Third, the science base produced by core competency is vital to dealing with nonproliferation and disarmament challenges. As noted above, the skills developed by working on nuclear weapons have provided immeasurable benefits to related fields like nuclear forensics, detection, and safety, to name a few.  It is important to note that the inverse of this relationship, investment in "cousin" programs to help maintain the arsenal, does not work.   Nuclear weapons core competancy is a unique science that can only be attained by actually working on the weapon through the entire cycle. Furthermore, investment in core competency will also play a vital role in beginning to some of the innumerable challenges related to moving toward a world without nuclear weapons.  There are many paths on the way to zero and the challenge is figuring out the best way there, if there is one.   Some ways are worse than others and so ignoring the role of how the labs function may result in some nuclear science babies being thrown out with the nuclear weapons bathwater. Nuclear weapons science will be critical to tackle issues like warhead verification which is key on issues ranging from trying to solve the TNW problem all the way down to zero.  The Gang of 4 explains that:

This scientific capability is equally important to the long-term goal of achieving and maintaining a world free of nuclear weapons—with all the attendant expertise on verification, detection, prevention and enforcement that is required.
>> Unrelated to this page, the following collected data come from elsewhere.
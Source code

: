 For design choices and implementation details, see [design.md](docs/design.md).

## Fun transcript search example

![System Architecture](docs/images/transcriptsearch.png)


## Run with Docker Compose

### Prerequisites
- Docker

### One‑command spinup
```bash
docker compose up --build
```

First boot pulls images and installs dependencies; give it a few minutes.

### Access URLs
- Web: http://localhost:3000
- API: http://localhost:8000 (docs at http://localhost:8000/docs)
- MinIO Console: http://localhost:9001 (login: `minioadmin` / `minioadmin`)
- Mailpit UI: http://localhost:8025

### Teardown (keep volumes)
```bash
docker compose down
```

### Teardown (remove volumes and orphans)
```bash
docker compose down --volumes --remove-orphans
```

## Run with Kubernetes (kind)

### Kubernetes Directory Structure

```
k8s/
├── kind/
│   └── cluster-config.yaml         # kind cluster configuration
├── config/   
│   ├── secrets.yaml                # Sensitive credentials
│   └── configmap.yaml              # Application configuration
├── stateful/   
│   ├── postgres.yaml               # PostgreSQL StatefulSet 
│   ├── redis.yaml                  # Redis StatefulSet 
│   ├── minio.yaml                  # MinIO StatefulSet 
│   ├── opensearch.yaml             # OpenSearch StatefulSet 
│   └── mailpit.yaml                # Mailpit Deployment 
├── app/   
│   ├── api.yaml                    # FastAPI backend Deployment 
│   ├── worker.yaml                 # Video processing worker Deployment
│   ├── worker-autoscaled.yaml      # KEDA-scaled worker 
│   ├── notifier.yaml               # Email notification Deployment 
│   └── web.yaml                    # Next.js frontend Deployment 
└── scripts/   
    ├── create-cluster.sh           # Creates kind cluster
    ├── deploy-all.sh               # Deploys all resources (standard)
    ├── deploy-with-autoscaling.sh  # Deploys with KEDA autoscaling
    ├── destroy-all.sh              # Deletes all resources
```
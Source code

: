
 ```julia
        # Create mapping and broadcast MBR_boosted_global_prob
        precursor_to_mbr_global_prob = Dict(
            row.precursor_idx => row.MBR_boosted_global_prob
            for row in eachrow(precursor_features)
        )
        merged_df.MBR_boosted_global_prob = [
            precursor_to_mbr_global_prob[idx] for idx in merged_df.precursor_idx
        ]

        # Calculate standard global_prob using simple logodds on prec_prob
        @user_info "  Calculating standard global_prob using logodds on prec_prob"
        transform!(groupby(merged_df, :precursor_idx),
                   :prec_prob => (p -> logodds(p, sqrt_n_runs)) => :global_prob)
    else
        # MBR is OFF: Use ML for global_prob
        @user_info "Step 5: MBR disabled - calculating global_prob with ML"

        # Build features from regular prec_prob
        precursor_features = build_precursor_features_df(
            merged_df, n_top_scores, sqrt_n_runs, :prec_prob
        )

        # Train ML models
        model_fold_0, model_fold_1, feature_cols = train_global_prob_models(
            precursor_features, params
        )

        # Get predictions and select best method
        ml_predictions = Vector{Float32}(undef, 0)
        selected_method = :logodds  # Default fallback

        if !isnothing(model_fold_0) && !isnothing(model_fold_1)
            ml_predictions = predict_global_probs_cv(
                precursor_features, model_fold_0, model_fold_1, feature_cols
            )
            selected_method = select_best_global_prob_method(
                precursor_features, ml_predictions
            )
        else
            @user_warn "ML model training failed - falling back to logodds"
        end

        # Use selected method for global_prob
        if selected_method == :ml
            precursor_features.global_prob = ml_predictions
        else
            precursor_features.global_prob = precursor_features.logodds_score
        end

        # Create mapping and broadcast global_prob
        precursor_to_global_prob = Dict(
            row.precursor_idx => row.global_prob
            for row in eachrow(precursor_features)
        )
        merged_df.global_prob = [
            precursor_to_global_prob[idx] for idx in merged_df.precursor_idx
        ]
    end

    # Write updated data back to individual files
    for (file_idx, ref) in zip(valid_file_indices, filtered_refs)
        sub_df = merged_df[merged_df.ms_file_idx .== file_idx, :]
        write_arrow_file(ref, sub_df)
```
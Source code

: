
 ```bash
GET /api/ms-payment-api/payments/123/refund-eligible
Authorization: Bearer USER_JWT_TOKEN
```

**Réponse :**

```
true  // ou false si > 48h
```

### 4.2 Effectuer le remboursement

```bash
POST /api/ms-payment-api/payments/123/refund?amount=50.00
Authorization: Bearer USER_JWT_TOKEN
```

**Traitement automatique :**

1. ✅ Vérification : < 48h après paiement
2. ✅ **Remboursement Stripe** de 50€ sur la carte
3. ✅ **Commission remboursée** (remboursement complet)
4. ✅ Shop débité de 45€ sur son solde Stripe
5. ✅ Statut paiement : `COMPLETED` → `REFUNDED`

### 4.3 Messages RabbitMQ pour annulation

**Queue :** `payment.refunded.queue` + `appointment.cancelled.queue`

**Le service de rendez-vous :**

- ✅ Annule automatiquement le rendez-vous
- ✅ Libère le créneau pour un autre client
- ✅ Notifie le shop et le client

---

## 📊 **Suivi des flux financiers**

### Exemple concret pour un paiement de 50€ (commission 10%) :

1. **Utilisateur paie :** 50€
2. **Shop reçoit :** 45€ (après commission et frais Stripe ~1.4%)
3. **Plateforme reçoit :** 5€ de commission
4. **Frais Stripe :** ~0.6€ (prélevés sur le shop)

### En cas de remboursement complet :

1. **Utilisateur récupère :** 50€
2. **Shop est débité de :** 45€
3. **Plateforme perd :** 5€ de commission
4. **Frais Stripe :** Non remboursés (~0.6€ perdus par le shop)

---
There will continue to be debates about how to best calibrate the requirements for a safe, secure, and effective arsenal with trying to shore up the necessary international cooperation to tackle nonproliferation challenges but the Gang of 4 made sure to note: 

If we are to succeed in avoiding these dangers, increased international cooperation is vital. As we work to build this cooperation, our friends and allies, as well as our adversaries, will take note of our own actions in the nuclear arena. Providing for this nation's defense will always take precedence over all other priorities.
 

Retaining the core competancy of our nuclear weapons science is an important national security priority in both the short and long term as the United States adapts to the current geopolitical environment and tries to move toward a world without nuclear weapons.  It is a multi-faceted problem that cannot be whisked away by adding a small budget increase next fiscal year.  The United States needs to figure out at the top-levels how it wants to define the mission of the weapons laboratories in the 21st century and how it will provide the program stability and mission importance needed to attract the best and brightest to work on nuclear weapons science.